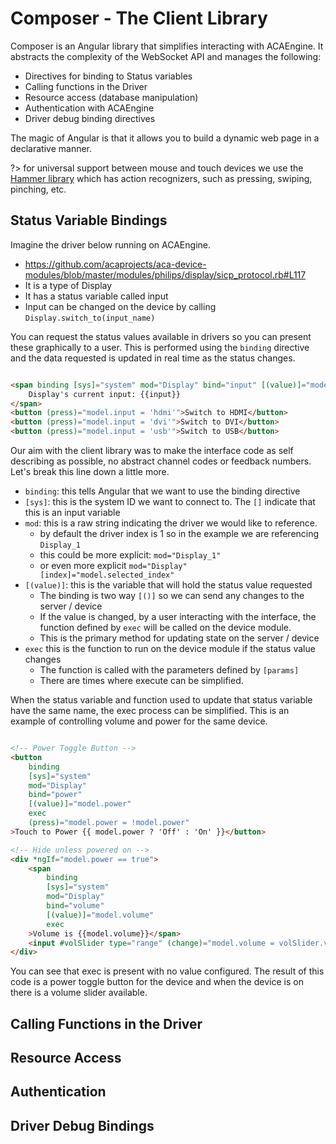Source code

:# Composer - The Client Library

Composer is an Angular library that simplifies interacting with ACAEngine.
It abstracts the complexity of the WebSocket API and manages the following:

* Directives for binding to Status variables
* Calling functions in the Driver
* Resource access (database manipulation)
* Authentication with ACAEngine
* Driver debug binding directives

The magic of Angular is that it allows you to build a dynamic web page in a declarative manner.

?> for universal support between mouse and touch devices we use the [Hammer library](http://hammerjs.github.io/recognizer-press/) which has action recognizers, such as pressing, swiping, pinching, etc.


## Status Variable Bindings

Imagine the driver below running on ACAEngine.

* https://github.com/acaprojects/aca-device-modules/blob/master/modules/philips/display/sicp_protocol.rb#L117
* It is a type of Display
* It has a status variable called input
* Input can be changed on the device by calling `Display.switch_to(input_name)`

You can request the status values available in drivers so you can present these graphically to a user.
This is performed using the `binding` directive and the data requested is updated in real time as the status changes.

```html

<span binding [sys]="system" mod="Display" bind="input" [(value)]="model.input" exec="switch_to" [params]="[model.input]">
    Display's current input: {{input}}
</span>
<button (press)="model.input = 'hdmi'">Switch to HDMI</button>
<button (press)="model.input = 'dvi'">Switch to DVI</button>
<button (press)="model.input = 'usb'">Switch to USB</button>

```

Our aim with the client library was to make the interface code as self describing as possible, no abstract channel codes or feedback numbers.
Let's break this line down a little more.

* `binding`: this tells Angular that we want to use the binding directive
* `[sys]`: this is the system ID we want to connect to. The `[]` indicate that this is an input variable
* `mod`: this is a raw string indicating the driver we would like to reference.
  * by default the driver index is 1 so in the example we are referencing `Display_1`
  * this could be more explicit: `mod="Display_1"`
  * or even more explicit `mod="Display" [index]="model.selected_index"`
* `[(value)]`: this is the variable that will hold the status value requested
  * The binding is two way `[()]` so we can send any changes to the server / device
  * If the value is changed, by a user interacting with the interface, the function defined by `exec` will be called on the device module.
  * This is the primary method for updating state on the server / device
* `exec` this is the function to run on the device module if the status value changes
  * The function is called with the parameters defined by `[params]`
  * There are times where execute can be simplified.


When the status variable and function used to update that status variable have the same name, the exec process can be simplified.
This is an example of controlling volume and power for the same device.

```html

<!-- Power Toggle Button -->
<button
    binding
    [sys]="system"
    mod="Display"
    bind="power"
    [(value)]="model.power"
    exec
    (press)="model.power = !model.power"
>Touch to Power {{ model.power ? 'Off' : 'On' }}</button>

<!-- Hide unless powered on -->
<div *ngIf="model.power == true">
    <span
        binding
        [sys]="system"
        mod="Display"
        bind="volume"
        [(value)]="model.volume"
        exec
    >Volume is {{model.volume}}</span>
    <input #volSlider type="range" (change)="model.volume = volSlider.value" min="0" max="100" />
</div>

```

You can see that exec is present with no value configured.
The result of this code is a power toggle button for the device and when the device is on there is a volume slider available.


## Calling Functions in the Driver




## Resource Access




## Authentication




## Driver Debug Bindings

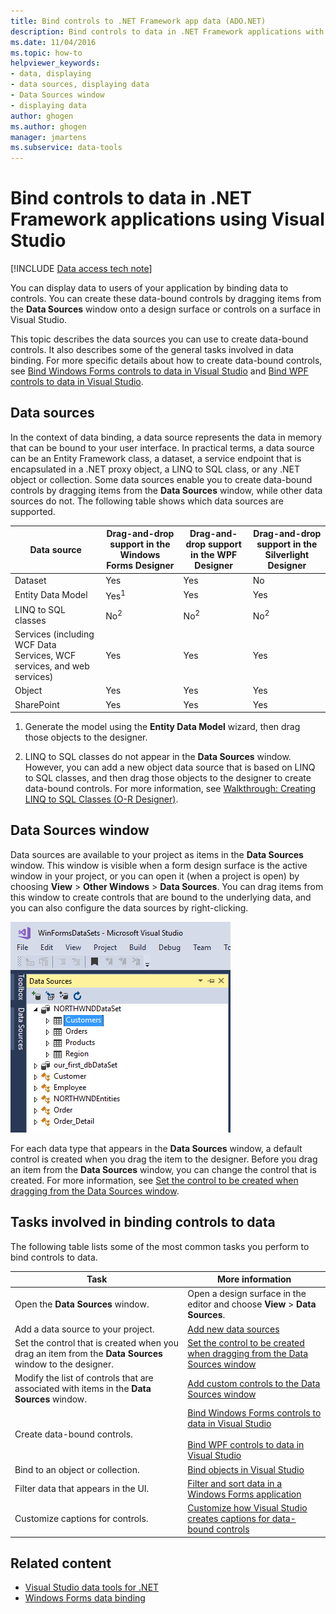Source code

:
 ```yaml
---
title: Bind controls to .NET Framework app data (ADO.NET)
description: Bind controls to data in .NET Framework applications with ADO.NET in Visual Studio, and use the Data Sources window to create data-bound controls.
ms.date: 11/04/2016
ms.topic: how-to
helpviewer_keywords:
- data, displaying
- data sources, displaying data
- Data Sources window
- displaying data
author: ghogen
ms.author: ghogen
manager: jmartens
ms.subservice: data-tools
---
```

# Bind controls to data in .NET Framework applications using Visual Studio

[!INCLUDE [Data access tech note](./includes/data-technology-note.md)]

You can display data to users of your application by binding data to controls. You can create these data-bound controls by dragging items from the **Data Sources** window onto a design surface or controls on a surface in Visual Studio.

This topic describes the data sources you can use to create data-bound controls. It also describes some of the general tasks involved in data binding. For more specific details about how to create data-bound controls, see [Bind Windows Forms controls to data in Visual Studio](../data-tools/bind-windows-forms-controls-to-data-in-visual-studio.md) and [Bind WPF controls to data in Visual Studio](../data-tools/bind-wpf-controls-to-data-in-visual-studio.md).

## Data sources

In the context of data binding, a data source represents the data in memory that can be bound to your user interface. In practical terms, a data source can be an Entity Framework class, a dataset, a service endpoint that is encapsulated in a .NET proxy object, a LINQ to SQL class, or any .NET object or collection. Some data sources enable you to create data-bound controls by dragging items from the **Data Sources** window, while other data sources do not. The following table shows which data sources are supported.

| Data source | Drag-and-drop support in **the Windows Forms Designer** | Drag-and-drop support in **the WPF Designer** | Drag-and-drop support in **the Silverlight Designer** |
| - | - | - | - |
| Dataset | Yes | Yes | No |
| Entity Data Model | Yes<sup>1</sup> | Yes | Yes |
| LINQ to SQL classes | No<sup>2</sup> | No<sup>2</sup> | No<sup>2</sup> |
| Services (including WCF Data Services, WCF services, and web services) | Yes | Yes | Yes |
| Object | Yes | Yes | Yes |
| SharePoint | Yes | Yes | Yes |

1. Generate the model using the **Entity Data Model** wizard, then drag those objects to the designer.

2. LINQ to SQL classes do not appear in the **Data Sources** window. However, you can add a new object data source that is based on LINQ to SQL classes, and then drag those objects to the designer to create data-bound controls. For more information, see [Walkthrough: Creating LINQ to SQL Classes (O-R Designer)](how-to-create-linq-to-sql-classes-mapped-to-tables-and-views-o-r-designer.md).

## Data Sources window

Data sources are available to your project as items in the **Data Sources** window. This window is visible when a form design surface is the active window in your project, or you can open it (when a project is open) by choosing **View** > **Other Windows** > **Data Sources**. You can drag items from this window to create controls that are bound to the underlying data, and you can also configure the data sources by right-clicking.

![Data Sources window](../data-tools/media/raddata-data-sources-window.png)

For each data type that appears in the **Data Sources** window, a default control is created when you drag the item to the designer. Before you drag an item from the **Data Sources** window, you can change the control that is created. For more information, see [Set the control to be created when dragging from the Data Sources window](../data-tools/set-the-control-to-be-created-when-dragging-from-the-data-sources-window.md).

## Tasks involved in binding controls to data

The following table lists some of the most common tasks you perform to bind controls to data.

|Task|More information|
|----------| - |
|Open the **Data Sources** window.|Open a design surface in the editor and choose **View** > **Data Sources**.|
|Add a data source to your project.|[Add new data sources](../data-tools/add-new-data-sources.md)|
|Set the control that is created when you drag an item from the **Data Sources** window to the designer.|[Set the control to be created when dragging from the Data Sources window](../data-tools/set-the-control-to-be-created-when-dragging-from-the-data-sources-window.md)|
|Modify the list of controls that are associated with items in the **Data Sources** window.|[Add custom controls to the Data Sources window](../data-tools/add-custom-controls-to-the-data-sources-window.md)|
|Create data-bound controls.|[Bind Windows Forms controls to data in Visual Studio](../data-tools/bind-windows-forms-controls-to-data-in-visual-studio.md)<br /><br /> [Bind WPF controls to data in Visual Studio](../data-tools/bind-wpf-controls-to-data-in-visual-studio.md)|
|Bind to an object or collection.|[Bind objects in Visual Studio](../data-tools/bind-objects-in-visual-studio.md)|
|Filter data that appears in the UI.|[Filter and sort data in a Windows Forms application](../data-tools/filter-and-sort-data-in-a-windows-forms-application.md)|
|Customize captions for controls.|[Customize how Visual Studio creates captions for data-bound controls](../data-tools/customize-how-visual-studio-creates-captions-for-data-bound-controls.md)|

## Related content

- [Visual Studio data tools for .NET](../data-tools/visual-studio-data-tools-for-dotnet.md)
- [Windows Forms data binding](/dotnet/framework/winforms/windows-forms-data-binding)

****

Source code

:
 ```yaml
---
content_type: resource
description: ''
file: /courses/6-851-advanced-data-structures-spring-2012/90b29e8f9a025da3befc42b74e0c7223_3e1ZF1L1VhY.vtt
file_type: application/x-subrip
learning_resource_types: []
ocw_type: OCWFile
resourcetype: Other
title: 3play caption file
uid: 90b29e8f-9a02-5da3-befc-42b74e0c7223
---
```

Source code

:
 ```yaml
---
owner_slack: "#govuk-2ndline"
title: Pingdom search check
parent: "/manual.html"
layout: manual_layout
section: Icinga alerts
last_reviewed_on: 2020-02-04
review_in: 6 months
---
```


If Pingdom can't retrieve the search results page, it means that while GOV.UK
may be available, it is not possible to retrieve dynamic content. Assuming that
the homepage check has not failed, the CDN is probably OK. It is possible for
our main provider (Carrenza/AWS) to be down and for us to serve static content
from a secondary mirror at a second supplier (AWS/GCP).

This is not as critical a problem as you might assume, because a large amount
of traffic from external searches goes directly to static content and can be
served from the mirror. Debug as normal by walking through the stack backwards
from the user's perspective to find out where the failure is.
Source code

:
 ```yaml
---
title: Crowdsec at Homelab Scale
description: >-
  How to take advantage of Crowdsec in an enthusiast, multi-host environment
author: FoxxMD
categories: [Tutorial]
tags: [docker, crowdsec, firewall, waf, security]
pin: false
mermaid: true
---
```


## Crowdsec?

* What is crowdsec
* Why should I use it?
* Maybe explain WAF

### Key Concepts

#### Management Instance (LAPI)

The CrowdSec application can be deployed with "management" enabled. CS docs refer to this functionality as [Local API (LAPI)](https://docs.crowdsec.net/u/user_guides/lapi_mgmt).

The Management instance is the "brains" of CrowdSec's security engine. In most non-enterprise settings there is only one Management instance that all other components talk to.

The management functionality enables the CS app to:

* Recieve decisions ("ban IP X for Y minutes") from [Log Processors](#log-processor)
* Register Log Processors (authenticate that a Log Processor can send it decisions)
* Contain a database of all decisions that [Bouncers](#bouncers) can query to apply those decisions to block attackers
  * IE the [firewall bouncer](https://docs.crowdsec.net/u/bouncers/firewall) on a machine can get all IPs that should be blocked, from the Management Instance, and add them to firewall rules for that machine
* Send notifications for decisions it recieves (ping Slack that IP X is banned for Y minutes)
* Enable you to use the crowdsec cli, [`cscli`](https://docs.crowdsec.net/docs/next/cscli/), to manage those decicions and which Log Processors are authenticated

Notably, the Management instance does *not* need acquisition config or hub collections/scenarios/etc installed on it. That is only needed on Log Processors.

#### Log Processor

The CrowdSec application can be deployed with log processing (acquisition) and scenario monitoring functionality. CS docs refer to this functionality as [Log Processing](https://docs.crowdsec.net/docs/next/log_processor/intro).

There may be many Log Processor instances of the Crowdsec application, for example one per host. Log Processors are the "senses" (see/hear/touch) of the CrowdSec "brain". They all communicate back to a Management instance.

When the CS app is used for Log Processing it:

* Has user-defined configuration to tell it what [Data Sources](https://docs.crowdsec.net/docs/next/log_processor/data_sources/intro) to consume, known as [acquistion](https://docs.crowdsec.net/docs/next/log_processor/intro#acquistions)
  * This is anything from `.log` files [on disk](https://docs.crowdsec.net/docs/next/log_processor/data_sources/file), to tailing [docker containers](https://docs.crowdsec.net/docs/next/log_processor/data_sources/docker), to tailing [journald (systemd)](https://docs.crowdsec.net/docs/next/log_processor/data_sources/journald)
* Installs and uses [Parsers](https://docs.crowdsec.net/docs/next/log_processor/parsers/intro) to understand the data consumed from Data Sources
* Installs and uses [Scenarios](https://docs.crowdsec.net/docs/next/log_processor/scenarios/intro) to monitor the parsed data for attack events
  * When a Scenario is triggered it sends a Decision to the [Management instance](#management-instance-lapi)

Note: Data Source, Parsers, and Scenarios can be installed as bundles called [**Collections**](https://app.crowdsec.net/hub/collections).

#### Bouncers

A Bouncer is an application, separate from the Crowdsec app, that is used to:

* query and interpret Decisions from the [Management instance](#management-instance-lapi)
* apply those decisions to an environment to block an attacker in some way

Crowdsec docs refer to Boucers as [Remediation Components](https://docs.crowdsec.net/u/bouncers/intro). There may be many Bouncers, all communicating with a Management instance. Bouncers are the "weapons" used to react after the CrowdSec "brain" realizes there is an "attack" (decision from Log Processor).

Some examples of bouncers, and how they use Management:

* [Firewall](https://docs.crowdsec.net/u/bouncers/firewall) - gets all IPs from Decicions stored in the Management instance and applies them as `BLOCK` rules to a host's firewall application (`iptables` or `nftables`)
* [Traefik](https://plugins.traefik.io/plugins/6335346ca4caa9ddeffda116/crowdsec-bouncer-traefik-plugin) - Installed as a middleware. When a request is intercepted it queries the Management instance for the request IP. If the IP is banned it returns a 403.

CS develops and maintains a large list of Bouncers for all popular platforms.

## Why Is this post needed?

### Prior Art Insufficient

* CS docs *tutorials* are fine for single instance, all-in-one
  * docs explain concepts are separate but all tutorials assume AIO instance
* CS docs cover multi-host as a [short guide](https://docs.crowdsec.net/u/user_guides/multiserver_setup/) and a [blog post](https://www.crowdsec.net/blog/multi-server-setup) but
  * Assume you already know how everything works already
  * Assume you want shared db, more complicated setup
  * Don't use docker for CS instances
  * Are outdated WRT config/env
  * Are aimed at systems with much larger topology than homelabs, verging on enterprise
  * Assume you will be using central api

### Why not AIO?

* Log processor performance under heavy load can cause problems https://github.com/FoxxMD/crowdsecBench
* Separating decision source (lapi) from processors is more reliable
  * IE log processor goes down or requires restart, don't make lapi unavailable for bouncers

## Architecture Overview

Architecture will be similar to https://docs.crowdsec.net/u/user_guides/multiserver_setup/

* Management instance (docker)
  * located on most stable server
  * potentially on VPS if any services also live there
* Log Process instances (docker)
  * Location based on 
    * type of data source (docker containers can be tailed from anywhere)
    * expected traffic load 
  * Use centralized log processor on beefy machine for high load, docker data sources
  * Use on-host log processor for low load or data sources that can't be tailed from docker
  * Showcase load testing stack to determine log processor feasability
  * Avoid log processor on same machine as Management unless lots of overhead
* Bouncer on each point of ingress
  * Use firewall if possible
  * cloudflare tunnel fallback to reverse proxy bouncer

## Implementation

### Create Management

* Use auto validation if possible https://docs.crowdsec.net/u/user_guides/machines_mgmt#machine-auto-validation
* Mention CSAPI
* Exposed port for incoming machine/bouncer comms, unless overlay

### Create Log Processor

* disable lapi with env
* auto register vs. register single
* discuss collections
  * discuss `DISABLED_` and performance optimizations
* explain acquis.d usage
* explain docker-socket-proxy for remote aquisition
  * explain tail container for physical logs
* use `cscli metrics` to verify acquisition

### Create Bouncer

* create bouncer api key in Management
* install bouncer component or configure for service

****

▶ _Problem description_:
Find all the lines with "performance" in the data and copy them.

▶ _Written solution_:
* Log processor performance under heavy load can cause problems https://github.com/FoxxMD/crowdsecBench
  * discuss `DISABLED_` and performance optimizations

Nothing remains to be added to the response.